Ten Arnold School graduate students earn 2017-2018 SPARC Graduate Research Grants

January 26, 2018 | Erin Bluvas, bluvase@sc.edu 

Ten of the 54 2017-2018 Support to Promote Advancement of Research and Creativity (SPARC) Graduate Research Grants from the USC Office of the Vice President for Research have been awarded to Arnold School graduate students.

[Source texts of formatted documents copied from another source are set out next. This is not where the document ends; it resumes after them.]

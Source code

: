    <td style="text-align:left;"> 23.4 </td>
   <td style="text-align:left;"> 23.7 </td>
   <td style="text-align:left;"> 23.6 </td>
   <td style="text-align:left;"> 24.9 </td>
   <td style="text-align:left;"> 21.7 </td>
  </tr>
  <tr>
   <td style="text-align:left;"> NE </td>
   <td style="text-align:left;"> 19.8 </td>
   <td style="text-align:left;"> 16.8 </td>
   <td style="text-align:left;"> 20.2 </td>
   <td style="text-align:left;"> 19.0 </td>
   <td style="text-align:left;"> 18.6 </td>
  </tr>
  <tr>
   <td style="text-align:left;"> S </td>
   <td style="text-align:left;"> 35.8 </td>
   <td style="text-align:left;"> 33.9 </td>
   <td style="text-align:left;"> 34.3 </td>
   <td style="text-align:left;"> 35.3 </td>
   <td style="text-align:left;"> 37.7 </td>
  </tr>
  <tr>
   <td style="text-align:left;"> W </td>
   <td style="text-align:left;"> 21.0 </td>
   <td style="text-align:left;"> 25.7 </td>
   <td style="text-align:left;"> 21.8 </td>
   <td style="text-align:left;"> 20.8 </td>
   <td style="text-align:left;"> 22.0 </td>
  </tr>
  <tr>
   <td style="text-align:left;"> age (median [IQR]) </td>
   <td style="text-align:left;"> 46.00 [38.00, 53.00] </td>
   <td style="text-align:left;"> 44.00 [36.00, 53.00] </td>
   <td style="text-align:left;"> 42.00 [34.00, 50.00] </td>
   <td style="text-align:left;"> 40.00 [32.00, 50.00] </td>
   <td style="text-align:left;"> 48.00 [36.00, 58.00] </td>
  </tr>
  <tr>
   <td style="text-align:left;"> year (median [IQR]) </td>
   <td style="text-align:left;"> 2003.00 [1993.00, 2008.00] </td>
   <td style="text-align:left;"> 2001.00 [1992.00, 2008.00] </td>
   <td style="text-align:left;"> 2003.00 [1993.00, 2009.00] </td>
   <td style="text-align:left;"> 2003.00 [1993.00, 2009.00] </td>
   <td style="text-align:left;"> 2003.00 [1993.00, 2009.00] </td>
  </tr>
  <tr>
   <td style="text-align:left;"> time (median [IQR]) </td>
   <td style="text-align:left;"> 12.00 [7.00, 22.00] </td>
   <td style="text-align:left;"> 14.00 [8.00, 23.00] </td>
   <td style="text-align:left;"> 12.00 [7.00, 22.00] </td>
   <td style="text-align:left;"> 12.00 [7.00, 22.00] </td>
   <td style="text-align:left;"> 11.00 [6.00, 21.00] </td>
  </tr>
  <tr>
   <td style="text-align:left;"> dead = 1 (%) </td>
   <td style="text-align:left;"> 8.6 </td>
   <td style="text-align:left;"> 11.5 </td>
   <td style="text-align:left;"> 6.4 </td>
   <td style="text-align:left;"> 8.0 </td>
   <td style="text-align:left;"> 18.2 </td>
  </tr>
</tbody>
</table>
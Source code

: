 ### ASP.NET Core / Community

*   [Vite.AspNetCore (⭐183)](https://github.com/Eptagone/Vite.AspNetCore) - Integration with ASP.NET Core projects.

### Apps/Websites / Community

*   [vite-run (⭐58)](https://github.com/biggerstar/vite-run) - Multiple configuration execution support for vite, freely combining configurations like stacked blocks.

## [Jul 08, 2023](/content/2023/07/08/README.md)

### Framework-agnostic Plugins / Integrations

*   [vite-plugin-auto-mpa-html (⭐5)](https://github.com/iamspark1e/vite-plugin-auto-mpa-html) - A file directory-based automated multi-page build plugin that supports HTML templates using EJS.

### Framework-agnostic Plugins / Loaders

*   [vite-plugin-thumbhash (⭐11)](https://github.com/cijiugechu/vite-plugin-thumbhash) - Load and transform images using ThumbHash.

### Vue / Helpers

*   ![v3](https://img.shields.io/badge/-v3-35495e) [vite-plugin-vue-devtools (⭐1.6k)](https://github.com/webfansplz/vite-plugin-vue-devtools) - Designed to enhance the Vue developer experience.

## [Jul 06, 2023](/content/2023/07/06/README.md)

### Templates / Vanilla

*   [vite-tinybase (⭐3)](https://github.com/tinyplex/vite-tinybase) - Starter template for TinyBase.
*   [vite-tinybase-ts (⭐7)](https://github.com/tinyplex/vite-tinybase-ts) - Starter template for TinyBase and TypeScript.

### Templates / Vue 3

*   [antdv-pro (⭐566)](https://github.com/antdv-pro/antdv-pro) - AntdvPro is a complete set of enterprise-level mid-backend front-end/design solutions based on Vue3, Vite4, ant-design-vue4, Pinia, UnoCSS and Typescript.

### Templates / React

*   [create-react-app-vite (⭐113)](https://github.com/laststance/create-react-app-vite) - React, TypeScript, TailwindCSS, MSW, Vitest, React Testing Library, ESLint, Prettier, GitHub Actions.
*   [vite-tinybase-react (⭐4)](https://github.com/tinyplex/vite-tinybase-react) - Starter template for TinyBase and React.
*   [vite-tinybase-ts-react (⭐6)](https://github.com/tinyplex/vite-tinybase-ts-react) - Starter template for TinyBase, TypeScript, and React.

The students, who represent the departments of health promotion, education, and behavior, health services policy and management, environmental health sciencesepidemiology and biostatistics, and exercise science will have a little over a year to complete SPARC-funded projects (up to $5,000 each) that support the completion or promotion of their research, creative or other meritorious scholarship.

Previous SPARC awards have been used by Arnold School students to fund projects, such as diet quality and mental health during pregnancy, flavored tobacco products, eye-hand coupling, and inflammatory diet and pacreatic cancer. 

Upon completion, the students will present their findings at Graduate Student Day and are encouraged to develop articles and papers based on their projects for publication in scholarly journals. Before the actual projects even begin, however, the students have already learned about the competitive research proposal process that will continue throughout many of their careers.

The Office of the Vice President for Research designs SPARC application materials to simulate the experience of applying for nationally competitive grants, helping applicants develop their skills in these areas. Students must supply the standard components of a comprehensive grant proposal package, such as a detailed research narrative, budget and other supporting documentation.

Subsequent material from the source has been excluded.